Billy Childish: Flowers, nudes and birch trees: New Paintings 2015
September 10 – October 31, 2015
Lehmann Maupin Gallery
536 W 22nd Street
“I come from a long line of … painters, alcoholics and sociopaths.” – Billy Childish
There is a wonderful exhibition in Chelsea that you need to go and see. It is not political, experimental, conceptual or voices shouting looped statements at the walls.… It is an exhibition of the classical kind: oil and charcoal portraits, landscapes and still lives on stretched linen.
I saw the gallery press release in my inbox two or three times before the show opened, and while I wasn’t impressed by the artwork in the email I decided to go and see the exhibition anyway, because too often the image on your screen doesn’t communicate the full intention of the artist, the scale of the work or the emotional response it creates when you come to meet it for the first time. Which means you need to make a personal visit to the gallery and see the work face to face.
Every painting in the exhibition vibrates with color, expression, and emotion. His self-portraits bring to mind sensitivities, techniques and palettes you would expect to see in van Gogh, Klimt, Schiele, or Munch’s post-impressionist and expressionist paintings rather than in a contemporary conversation.
Wether it’s his portraits, or still lives (his Sunflowers permeate with the same movement and passion as van Gogh’s), or even his landscapes, each work displays the same dynamic, weighted and confidant brush work, the same complexity of thought, the same unveiled emotional clarity, and sensuality, (think Klimt’s Danae).
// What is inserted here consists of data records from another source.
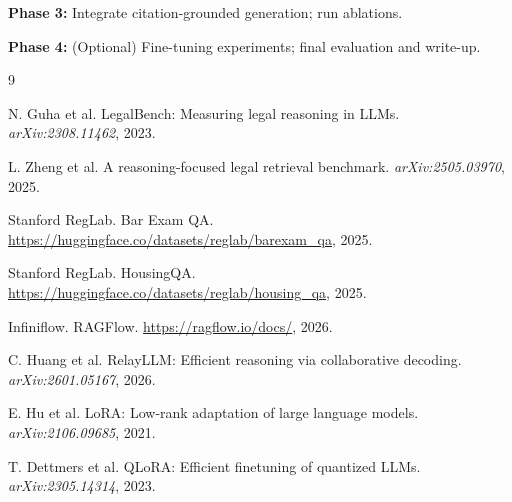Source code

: \documentclass{article}
\begin{document}
\textbf{Phase 3:} Integrate citation-grounded generation; run ablations. 

\textbf{Phase 4:} (Optional) Fine-tuning experiments; final evaluation and write-up.

{\small

\begin{thebibliography}{9}

N. Guha et al.
LegalBench: Measuring legal reasoning in LLMs.
\emph{arXiv:2308.11462}, 2023.

L. Zheng et al.
A reasoning-focused legal retrieval benchmark.
\emph{arXiv:2505.03970}, 2025.

Stanford RegLab.
Bar Exam QA.
\url{https://huggingface.co/datasets/reglab/barexam_qa}, 2025.

Stanford RegLab.
HousingQA.
\url{https://huggingface.co/datasets/reglab/housing_qa}, 2025.

Infiniflow.
RAGFlow.
\url{https://ragflow.io/docs/}, 2026.

C. Huang et al.
RelayLLM: Efficient reasoning via collaborative decoding.
\emph{arXiv:2601.05167}, 2026.

E. Hu et al.
LoRA: Low-rank adaptation of large language models.
\emph{arXiv:2106.09685}, 2021.

T. Dettmers et al.
QLoRA: Efficient finetuning of quantized LLMs.
\emph{arXiv:2305.14314}, 2023.

\end{thebibliography}
}
\end{document}
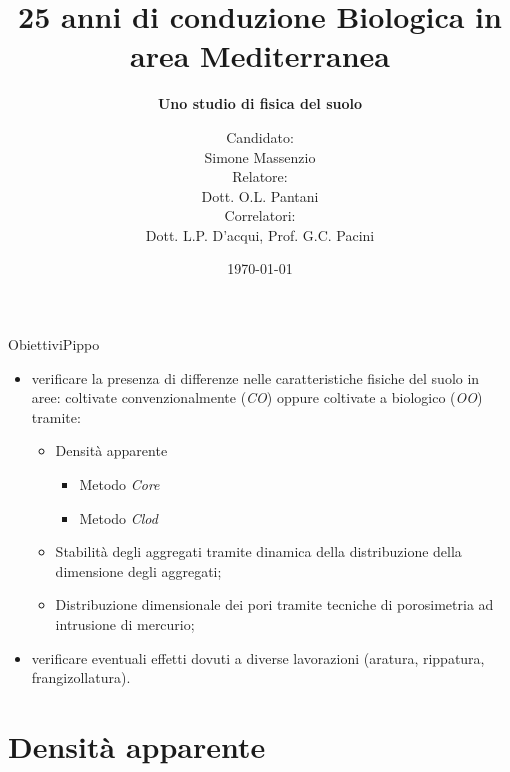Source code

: \documentclass[10pt]{beamer}
\title[] %
{ %
  \textbf{25 anni di conduzione Biologica in
    area Mediterranea}
}
\subtitle[Uno studio di fisica del suolo]
{
  \textbf{Uno studio di fisica del suolo}
}
\author[Simone Massenzio]
{ 
  Candidato: \\Simone Massenzio \\
  Relatore: \\Dott. O.L. Pantani\\
  \vspace{0.1cm}
  Correlatori:\\
  Dott. L.P. D'acqui, Prof. G.C. Pacini}
\institute[] { \emph{Dipartimento di Scienze della Produzioni Animali e
    dell'Ambiente\\
    Universit\`a degli studi di Firenze - UniFI\\}
  
}
\date{\today}
\begin{document}
{\1
  \begin{frame}[noframenumbering]%
    \titlepage
  \end{frame}}






\begin{frame}{Obiettivi}{Pippo}
  \large
  \begin{itemize}[<+->]
  \item verificare la presenza di differenze nelle caratteristiche
    fisiche del suolo in aree: coltivate convenzionalmente (\emph{CO})
    oppure coltivate a biologico (\emph{OO}) tramite:
    \begin{itemize}
    \item Densit\`a apparente
      \begin{itemize}
      \item Metodo \emph{Core}
      \item Metodo \emph{Clod}
      \end{itemize}
    \item Stabilit\`a degli aggregati tramite dinamica della
      distribuzione della dimensione degli aggregati;
    \item Distribuzione dimensionale dei pori tramite tecniche di
      porosimetria ad intrusione di mercurio;      
    \end{itemize}
  \item verificare eventuali effetti dovuti a diverse lavorazioni
    (aratura, rippatura, frangizollatura).
  \end{itemize}
\end{frame}

\section{Densit\`a apparente}
\end{document}
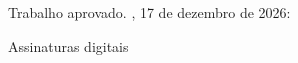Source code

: 
%
% 
%
\begin{folhadeaprovacao}

  \begin{center}
    {\ABNTEXchapterfont\large\imprimirautor}

    \vspace*{\fill}\vspace*{\fill}
    \begin{center}
      \ABNTEXchapterfont\bfseries\Large\imprimirtitulo
    \end{center}
    \vspace*{\fill}
    
    \hspace{.45\textwidth}
    \begin{minipage}{.5\textwidth}
        \imprimirpreambulo
    \end{minipage}%
    \vspace*{\fill}
   \end{center}
        
   Trabalho aprovado. \imprimirlocal, 17 de dezembro de 2026:

      
   \begin{center}
    \vspace*{0.5cm}
    {\large\imprimirlocal}
    \par
    {\large\imprimirdata}
    \vspace*{1cm}
  \end{center}
  
\end{folhadeaprovacao}

Assinaturas digitais
\newpage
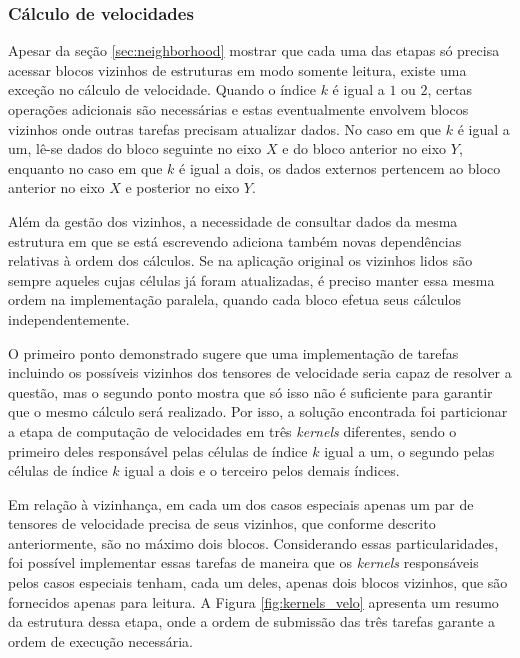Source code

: \documentclass[cic,tc]{iiufrgs}
\begin{document}
\subsubsection{Cálculo de velocidades}

Apesar da seção \ref{sec:neighborhood} mostrar que cada uma das etapas só precisa acessar blocos vizinhos de estruturas em modo somente leitura, existe
uma exceção no cálculo de velocidade. Quando o índice $k$ é igual a $1$ ou $2$, certas operações adicionais são necessárias e estas
eventualmente envolvem blocos vizinhos onde outras tarefas precisam atualizar dados. No caso em que $k$ é igual a um, lê-se dados
do bloco seguinte no eixo $X$ e do bloco anterior no eixo $Y$, enquanto no caso em que $k$ é igual a dois, os dados externos pertencem
ao bloco anterior no eixo $X$ e posterior no eixo $Y$. 

Além da gestão dos vizinhos, a necessidade de consultar dados da mesma estrutura em que se está escrevendo adiciona também novas
dependências relativas à ordem dos cálculos. Se na aplicação original os vizinhos lidos são sempre aqueles cujas células já
foram atualizadas, é preciso manter essa mesma ordem na implementação paralela, quando cada bloco efetua seus cálculos independentemente.

O primeiro ponto demonstrado sugere que uma implementação de tarefas incluindo os possíveis vizinhos dos tensores de velocidade
seria capaz de resolver a questão, mas o segundo ponto mostra que só isso não é suficiente para garantir que o mesmo cálculo será
realizado. Por isso, a solução encontrada foi particionar a etapa de computação de velocidades em três \textit{kernels} diferentes, sendo
o primeiro deles responsável pelas células de índice $k$ igual a um, o segundo pelas células de índice $k$ igual a dois e o terceiro pelos
demais índices.

Em relação à vizinhança, em cada um dos casos especiais apenas um par de tensores de velocidade precisa de seus vizinhos, que conforme
descrito anteriormente, são no máximo dois blocos. Considerando essas particularidades, foi possível implementar essas tarefas de
maneira que os \textit{kernels} responsáveis pelos casos especiais tenham, cada um deles, apenas dois blocos vizinhos, que são fornecidos
apenas para leitura. A Figura \ref{fig:kernels_velo} apresenta um resumo da estrutura dessa etapa, onde a ordem de submissão das três
tarefas garante a ordem de execução necessária.
\end{document}
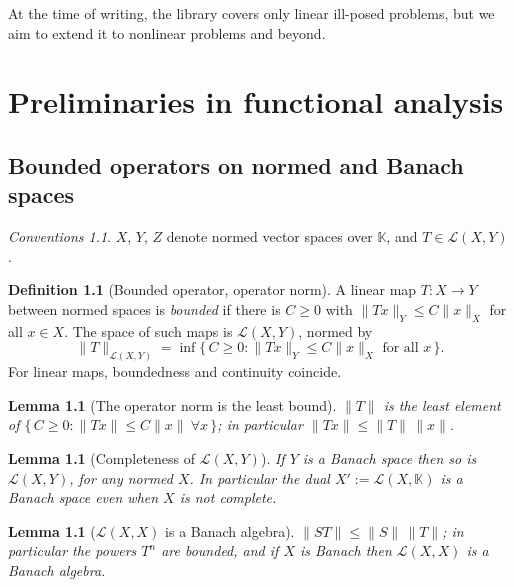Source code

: \documentclass[a4paper]{report}
\theoremstyle{plain}
\newtheorem{lemma}[theorem]{Lemma}
\theoremstyle{definition}
\newtheorem{definition}[theorem]{Definition}
\theoremstyle{remark}
\newtheorem{assumptions}[theorem]{Conventions}
\begin{document}
At the time of writing, the library covers only linear ill-posed problems, but we aim to extend it to nonlinear problems and beyond.

\tableofcontents
\part{Preliminaries in functional analysis}
\label{part_1_funcanal}
\chapter{Bounded operators on normed and Banach spaces}
\label{ch_01_bounded_operators}

\begin{assumptions}
  \label{asm_bounded_operators_normed}
  $X$, $Y$, $Z$ denote normed vector spaces over
$\mathbb{K}$, and $T \in \mathcal{L}(X,Y)$.
\end{assumptions}

\begin{definition}[Bounded operator, operator norm]
  \label{def_clm}
  A linear map $T \colon X \to Y$ between normed spaces is \emph{bounded} if there is
  $C \ge 0$ with $\|Tx\|_Y \le C\|x\|_X$ for all $x \in X$.  The space of such maps is
  $\mathcal{L}(X,Y)$, normed by
  \[
    \|T\|_{\mathcal{L}(X,Y)} = \inf\{\, C \ge 0 : \|Tx\|_Y \le C\|x\|_X \text{ for all } x \,\}.
  \]
  For linear maps, boundedness and continuity coincide.
\end{definition}


\begin{lemma}[The operator norm is the least bound]
  \label{lem_isleast_opnorm}
  $\|T\|$ is the least element of $\{\,C \ge 0 : \|Tx\| \le C\|x\| \ \forall x\,\}$; in
  particular $\|Tx\| \le \|T\|\,\|x\|$.
\end{lemma}


\begin{lemma}[Completeness of $\mathcal{L}(X,Y)$]
  \label{lem_clm_complete}
  If $Y$ is a Banach space then so is $\mathcal{L}(X,Y)$, for any normed $X$.  In
  particular the dual $X' := \mathcal{L}(X,\mathbb{K})$ is a Banach space even when $X$ is
  not complete.
\end{lemma}




\begin{lemma}[$\mathcal{L}(X,X)$ is a Banach algebra]
  \label{lem_banach_algebra}
  $\|ST\| \le \|S\|\,\|T\|$; in particular the powers $T^n$ are bounded, and if $X$ is
  Banach then $\mathcal{L}(X,X)$ is a Banach algebra.
\end{lemma}
\end{document}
I suggest that you first look at his portraits. Drink them in, soak them up, examine every line, curve, every color combination, every brush mark and only then move on to the landscapes. You simply can’t fully appreciate them if you don’t absorb the nudes first. The forest scenes, as beautiful as they are, won’t have the same impact and you won’t see what you need to see in them without first experiencing the intensity of his portraits. And it is through his portraits that you will see the postimpressionist and expressionist influences I mentioned above.
In fact, after you see the Birches, go back to the portraits and then come back to the trees. This rinse and repeat cycle is essential to seeing the full range of his detail.
Each painting is “framed” by a free-hand line that creates a border around the painting. The border contains the composition letting your eye focus on one situation at a time. And even though the palette is restricted it feels superbly complete.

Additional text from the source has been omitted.